<<<<

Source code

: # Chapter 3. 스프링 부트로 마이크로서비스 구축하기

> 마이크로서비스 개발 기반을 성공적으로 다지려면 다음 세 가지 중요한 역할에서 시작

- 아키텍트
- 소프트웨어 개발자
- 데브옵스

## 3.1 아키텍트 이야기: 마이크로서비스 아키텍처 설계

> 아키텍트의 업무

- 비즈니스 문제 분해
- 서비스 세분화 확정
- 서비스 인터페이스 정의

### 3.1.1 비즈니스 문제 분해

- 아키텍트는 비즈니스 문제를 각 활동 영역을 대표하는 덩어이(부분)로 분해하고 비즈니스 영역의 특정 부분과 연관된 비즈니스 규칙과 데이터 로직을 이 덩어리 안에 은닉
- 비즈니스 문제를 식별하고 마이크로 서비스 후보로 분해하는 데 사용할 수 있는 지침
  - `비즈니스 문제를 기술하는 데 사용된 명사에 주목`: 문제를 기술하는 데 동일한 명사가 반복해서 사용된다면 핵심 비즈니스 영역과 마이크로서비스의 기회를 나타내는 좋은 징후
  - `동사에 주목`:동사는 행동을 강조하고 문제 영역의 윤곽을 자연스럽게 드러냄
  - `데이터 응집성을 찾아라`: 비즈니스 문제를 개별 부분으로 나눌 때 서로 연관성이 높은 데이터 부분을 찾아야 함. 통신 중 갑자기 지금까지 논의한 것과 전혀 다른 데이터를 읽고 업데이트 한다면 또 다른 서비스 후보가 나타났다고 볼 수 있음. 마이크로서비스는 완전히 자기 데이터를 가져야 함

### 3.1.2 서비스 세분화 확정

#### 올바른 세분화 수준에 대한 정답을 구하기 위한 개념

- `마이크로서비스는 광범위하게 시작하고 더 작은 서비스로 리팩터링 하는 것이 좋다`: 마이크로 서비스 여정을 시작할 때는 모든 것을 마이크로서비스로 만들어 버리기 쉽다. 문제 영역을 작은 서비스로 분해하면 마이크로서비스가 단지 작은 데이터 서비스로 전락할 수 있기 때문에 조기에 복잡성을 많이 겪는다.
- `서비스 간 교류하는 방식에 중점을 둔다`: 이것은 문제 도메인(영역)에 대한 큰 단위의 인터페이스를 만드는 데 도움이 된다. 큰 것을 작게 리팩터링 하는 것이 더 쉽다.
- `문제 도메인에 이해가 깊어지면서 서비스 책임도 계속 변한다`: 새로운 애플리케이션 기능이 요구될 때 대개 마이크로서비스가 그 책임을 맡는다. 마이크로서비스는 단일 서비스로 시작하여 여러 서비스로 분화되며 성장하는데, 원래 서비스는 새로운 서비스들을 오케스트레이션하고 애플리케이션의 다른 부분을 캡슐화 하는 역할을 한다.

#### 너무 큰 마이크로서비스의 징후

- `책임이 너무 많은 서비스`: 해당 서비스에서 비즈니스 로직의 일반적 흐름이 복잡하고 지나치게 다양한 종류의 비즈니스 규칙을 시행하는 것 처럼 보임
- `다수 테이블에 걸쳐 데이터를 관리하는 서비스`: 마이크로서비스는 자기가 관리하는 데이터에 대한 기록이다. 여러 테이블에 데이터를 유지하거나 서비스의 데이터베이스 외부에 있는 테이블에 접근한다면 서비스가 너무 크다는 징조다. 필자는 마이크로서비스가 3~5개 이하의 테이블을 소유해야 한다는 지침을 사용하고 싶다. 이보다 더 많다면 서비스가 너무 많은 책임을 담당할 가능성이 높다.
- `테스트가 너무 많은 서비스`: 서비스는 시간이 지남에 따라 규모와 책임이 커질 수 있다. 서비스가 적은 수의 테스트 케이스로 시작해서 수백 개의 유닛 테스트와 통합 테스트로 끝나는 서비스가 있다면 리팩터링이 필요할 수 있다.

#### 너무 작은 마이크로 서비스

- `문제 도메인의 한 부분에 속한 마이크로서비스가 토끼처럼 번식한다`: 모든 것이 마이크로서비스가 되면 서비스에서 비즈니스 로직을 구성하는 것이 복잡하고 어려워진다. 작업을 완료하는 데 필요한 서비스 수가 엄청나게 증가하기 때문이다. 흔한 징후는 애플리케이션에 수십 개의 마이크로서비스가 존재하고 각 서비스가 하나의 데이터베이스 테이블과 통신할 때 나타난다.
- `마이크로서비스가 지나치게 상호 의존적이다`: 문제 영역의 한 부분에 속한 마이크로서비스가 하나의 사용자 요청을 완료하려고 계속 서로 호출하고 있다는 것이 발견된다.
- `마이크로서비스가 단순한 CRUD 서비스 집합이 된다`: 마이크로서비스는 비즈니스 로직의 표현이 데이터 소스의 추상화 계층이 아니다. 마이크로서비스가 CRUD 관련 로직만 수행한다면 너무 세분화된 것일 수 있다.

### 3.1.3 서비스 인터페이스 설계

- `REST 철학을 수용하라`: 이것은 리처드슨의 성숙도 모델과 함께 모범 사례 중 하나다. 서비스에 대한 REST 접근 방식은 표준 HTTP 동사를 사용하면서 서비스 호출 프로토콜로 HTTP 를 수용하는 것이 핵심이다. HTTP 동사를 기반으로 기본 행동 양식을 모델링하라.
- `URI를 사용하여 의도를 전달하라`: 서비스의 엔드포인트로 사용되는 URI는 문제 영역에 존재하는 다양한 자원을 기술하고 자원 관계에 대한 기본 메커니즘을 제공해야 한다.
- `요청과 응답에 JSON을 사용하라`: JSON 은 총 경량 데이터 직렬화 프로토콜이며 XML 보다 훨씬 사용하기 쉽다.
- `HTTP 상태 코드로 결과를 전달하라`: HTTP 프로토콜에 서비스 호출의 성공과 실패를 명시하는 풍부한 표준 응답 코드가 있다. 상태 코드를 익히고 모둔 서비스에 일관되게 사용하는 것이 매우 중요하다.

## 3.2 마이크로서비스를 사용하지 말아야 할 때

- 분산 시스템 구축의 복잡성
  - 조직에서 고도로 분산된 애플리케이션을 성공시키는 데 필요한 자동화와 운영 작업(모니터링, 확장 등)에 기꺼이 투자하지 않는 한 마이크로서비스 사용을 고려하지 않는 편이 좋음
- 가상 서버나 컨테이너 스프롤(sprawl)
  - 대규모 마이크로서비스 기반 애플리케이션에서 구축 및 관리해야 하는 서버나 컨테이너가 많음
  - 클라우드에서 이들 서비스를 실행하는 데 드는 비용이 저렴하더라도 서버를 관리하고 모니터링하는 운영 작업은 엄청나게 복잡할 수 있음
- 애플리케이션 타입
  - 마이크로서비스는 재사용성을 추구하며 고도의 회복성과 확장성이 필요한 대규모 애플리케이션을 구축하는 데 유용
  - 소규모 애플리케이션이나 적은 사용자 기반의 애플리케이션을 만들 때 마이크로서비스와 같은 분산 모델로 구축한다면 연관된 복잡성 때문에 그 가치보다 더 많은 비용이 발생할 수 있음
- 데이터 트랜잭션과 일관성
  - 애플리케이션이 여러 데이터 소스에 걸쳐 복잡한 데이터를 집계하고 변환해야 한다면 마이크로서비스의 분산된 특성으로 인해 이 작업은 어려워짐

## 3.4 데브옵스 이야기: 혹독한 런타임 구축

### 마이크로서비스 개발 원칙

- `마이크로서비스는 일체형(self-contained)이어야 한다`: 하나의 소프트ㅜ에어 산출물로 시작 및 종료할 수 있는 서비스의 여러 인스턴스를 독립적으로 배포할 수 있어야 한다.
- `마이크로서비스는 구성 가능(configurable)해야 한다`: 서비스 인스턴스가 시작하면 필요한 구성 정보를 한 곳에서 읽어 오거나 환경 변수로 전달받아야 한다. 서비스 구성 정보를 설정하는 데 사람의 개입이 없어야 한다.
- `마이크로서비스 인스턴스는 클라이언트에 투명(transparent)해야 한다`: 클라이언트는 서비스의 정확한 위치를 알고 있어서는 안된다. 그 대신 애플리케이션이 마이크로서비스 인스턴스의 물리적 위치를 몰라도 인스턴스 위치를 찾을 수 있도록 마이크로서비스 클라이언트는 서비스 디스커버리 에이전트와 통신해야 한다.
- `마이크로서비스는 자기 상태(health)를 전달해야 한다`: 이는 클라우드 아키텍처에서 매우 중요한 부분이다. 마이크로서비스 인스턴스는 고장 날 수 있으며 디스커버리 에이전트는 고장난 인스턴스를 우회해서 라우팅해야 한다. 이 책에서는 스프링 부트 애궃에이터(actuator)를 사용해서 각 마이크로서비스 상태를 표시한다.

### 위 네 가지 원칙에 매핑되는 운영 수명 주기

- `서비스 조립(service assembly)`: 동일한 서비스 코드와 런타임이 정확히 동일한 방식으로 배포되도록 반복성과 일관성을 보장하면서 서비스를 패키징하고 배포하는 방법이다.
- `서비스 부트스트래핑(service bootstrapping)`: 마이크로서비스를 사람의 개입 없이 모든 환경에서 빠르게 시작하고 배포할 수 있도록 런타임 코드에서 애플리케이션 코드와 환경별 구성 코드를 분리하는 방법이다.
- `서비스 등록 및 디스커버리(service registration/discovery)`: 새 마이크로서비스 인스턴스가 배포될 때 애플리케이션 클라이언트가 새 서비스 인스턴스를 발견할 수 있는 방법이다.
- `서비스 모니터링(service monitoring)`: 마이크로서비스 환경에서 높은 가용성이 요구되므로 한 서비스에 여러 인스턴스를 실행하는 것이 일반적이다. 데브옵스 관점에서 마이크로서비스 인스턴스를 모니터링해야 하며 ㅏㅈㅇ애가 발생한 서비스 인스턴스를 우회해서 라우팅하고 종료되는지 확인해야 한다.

>>>>
<<<<

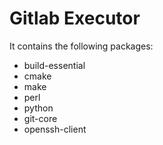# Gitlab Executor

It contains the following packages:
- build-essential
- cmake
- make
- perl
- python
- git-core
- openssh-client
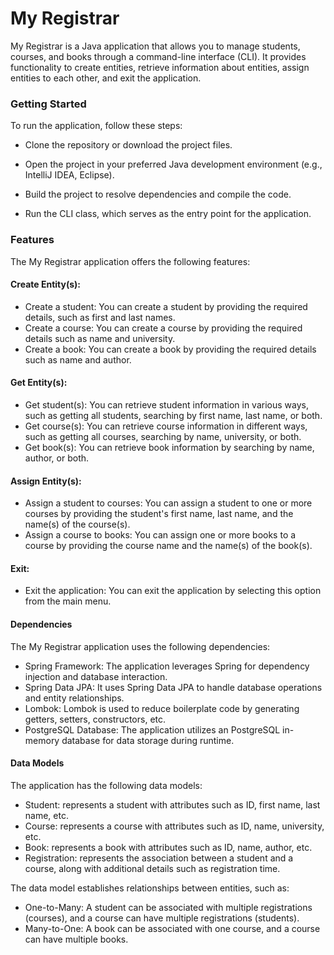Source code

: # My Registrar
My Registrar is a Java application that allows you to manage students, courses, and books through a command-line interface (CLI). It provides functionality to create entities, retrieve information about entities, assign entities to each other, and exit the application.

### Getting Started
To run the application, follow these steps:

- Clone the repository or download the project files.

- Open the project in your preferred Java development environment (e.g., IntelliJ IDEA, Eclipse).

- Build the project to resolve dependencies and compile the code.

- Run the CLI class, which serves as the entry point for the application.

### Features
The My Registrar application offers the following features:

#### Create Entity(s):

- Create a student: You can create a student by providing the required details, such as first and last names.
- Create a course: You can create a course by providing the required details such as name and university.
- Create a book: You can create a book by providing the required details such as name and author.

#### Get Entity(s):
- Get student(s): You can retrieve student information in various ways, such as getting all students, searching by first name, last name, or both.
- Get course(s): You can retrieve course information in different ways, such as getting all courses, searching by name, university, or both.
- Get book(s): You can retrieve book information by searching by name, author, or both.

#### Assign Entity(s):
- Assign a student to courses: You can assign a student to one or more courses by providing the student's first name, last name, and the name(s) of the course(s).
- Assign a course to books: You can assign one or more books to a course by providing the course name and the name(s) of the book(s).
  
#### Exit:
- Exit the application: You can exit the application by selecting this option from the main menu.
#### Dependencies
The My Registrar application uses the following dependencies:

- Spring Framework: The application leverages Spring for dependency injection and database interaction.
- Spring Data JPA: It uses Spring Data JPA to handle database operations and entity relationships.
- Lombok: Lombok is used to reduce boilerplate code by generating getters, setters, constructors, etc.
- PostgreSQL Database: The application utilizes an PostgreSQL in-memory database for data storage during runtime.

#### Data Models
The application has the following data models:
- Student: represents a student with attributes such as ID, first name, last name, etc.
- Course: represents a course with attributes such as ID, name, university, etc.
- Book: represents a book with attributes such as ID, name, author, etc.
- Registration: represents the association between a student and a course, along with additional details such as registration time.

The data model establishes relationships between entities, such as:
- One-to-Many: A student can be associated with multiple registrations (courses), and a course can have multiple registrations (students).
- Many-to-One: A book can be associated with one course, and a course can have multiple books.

>>>>

Copy out the lines above exactly, beginning at the one that contains "- PostgreSQL Database: The" and ending at the one that contains "- One-to-Many: A".

- PostgreSQL Database: The application utilizes an PostgreSQL in-memory database for data storage during runtime.

#### Data Models
The application has the following data models:
- Student: represents a student with attributes such as ID, first name, last name, etc.
- Course: represents a course with attributes such as ID, name, university, etc.
- Book: represents a book with attributes such as ID, name, author, etc.
- Registration: represents the association between a student and a course, along with additional details such as registration time.

The data model establishes relationships between entities, such as:
- One-to-Many: A student can be associated with multiple registrations (courses), and a course can have multiple registrations (students).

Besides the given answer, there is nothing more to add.